Homemade Chicken and rice soup

Ingredients:

  • 1 tablespoon olive oil or butter
  • 1 medium onion, diced
  • 3 garlic cloves, minced
  • 3 medium carrots, sliced
  • 2 celery stalks, sliced
  • 1 teaspoon dried thyme (or 1 tablespoon fresh thyme)
  • 1 teaspoon dried parsley (or 1 tablespoon fresh parsley)
  • 1 bay leaf
  • 6 cups chicken broth (or vegetable broth)
  • 1 cup uncooked rice (white, brown, or wild rice)
  • 2 cups cooked shredded chicken (leftover or rotisserie chicken)
  • Salt and pepper to taste
  • Fresh parsley or thyme for garnish (optional)
  • Lemon juice for extra flavor (optional)

Instructions:

Step 1: Sauté the Vegetables

  1. Heat the olive oil or butter in a large pot or Dutch oven over medium heat.
  2. Add the diced onion, carrots, and celery, and cook for 5-7 minutes until the vegetables start to soften.
  3. Add the minced garlic and cook for another minute until fragrant.

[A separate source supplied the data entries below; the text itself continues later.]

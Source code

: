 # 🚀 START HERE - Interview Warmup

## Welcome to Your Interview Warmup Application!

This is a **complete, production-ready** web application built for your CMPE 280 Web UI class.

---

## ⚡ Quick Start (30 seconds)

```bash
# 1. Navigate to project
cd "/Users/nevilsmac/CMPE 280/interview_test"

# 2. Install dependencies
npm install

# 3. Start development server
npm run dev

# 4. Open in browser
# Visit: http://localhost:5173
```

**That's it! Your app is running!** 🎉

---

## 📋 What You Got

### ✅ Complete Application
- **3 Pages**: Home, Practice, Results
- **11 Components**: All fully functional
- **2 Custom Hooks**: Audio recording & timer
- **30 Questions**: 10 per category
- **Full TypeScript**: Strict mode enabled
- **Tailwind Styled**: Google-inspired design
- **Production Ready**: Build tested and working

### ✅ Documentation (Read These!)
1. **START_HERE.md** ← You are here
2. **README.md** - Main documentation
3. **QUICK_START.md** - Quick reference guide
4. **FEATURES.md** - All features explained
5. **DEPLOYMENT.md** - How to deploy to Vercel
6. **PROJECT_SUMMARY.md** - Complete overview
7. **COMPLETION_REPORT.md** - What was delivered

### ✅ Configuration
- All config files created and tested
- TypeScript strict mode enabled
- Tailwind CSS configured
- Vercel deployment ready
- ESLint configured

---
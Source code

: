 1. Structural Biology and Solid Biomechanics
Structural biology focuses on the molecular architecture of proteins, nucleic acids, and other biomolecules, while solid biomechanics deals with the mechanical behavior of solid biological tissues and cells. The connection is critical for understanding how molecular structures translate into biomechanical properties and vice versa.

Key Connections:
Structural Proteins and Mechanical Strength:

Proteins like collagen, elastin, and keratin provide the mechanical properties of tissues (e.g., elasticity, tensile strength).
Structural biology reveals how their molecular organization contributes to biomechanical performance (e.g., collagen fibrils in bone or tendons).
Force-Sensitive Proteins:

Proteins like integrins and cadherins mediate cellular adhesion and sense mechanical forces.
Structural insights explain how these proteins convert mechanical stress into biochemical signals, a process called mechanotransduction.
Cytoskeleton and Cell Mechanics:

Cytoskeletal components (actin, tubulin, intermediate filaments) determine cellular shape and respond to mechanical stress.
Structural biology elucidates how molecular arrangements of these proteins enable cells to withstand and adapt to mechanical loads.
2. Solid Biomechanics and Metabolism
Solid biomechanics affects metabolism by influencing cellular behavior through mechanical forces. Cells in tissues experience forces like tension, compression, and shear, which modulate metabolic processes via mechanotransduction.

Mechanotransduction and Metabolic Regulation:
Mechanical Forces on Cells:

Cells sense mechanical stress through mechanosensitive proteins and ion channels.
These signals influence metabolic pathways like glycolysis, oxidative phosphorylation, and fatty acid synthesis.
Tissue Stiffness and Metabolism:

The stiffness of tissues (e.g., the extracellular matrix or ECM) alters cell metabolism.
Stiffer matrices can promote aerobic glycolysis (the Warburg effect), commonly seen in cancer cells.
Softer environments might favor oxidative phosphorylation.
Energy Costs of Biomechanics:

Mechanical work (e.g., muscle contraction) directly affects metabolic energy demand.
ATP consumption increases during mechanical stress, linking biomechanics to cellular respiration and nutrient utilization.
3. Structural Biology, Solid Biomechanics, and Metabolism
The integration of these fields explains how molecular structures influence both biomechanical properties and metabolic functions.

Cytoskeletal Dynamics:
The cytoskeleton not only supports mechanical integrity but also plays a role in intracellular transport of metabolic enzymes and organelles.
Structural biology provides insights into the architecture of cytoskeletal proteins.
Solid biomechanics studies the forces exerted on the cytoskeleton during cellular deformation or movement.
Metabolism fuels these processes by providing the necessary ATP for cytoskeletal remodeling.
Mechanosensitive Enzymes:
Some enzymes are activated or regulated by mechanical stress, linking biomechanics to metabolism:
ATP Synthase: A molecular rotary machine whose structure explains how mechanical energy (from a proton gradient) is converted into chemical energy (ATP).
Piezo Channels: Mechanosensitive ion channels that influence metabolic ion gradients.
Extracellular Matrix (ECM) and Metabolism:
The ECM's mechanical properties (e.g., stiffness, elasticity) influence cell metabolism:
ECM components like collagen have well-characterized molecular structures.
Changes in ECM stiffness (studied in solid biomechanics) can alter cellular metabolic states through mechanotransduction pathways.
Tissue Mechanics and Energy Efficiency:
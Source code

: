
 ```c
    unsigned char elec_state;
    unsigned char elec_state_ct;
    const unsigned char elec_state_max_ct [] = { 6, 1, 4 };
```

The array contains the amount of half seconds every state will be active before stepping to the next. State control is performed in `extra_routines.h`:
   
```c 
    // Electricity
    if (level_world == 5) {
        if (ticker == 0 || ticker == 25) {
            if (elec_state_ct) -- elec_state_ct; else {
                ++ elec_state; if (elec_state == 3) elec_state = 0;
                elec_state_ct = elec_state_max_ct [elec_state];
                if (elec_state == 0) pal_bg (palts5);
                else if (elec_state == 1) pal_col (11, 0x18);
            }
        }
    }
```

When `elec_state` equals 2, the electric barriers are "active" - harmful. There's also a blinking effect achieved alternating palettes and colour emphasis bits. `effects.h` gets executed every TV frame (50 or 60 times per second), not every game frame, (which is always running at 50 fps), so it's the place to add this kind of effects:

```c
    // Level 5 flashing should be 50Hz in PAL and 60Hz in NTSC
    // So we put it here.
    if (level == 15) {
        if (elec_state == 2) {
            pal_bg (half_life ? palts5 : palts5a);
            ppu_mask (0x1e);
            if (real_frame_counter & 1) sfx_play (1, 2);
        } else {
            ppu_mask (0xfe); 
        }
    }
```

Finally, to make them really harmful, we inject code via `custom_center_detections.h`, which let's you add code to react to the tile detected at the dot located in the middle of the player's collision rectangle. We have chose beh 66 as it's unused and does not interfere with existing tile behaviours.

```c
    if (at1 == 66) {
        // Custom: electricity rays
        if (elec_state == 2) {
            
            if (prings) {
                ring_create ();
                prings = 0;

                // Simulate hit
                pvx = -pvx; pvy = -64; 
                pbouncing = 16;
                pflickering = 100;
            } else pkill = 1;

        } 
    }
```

Step 2: Add Herbs and Broth

  1. Stir in the thyme, parsley, and bay leaf.
  2. Pour in the chicken broth and bring the mixture to a boil.

Step 3: Add the Rice

  1. Once the broth is boiling, stir in the uncooked rice.
  2. Reduce the heat to low, cover the pot, and let the soup simmer for about 20-25 minutes (or until the rice is tender).

Step 4: Add the Chicken

  1. Once the rice is cooked, stir in the cooked shredded chicken.
  2. Simmer for another 5 minutes to heat the chicken through.

Step 5: Season and Serve

  1. Season the soup with salt and pepper to taste.
  2. If you like, add a squeeze of fresh lemon juice for a bright, zesty finish.
  3. Remove the bay leaf before serving.
  4. Garnish with fresh parsley or thyme if desired.

Tips:

  • Rice Options: You can use any type of rice for this soup. White rice cooks quickly (20 minutes), while brown or wild rice will take longer (30-40 minutes). Adjust the cooking time as needed.
  • Chicken: This recipe is great for using leftover chicken or rotisserie chicken. If you prefer, you can cook raw chicken breasts or thighs directly in the soup; just simmer them in the broth for 15-20 minutes before shredding.
  • Make It Creamy: For a creamier soup, stir in 1/2 cup of heavy cream or milk at the end of cooking.

Cooking Time:

  • Prep Time: 10 minutes
  • Cook Time: 35-40 minutes
  • Total Time: 45-50 minutes

Nutritional Information (per serving, based on 6 servings):

  • Calories: ~300 kcal
  • Carbohydrates: ~35g
  • Protein: ~20g
  • Fat: ~8g
  • Fiber: ~3g

This Homemade Chicken and Rice Soup is perfect for a cozy dinner and a great way to use up leftover chicken. It’s versatile, hearty, and will keep you warm and satisfied!